*** RECORDS SUPPLIED ***

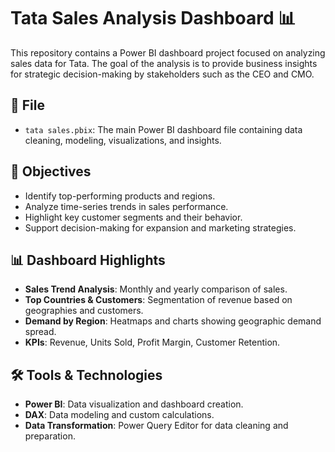 # Tata Sales Analysis Dashboard 📊

This repository contains a Power BI dashboard project focused on analyzing sales data for Tata. The goal of the analysis is to provide business insights for strategic decision-making by stakeholders such as the CEO and CMO.

## 📁 File

- `tata sales.pbix`: The main Power BI dashboard file containing data cleaning, modeling, visualizations, and insights.

## 📌 Objectives

- Identify top-performing products and regions.
- Analyze time-series trends in sales performance.
- Highlight key customer segments and their behavior.
- Support decision-making for expansion and marketing strategies.

## 📊 Dashboard Highlights

- **Sales Trend Analysis**: Monthly and yearly comparison of sales.
- **Top Countries & Customers**: Segmentation of revenue based on geographies and customers.
- **Demand by Region**: Heatmaps and charts showing geographic demand spread.
- **KPIs**: Revenue, Units Sold, Profit Margin, Customer Retention.

## 🛠 Tools & Technologies

- **Power BI**: Data visualization and dashboard creation.
- **DAX**: Data modeling and custom calculations.
- **Data Transformation**: Power Query Editor for data cleaning and preparation.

***

▶ _EXERCISE INSTRUCTIONS_: Although the material contains pictures, only the lines are to be written out, exactly as they stand.

▶ _RESULT OF THE EXERCISE_:
 # Tata Sales Analysis Dashboard 📊

This repository contains a Power BI dashboard project focused on analyzing sales data for Tata. The goal of the analysis is to provide business insights for strategic decision-making by stakeholders such as the CEO and CMO.

## 📁 File

- `tata sales.pbix`: The main Power BI dashboard file containing data cleaning, modeling, visualizations, and insights.

## 📌 Objectives

- Identify top-performing products and regions.
- Analyze time-series trends in sales performance.
- Highlight key customer segments and their behavior.
- Support decision-making for expansion and marketing strategies.

## 📊 Dashboard Highlights

- **Sales Trend Analysis**: Monthly and yearly comparison of sales.
- **Top Countries & Customers**: Segmentation of revenue based on geographies and customers.
- **Demand by Region**: Heatmaps and charts showing geographic demand spread.
- **KPIs**: Revenue, Units Sold, Profit Margin, Customer Retention.

## 🛠 Tools & Technologies

- **Power BI**: Data visualization and dashboard creation.
- **DAX**: Data modeling and custom calculations.
- **Data Transformation**: Power Query Editor for data cleaning and preparation.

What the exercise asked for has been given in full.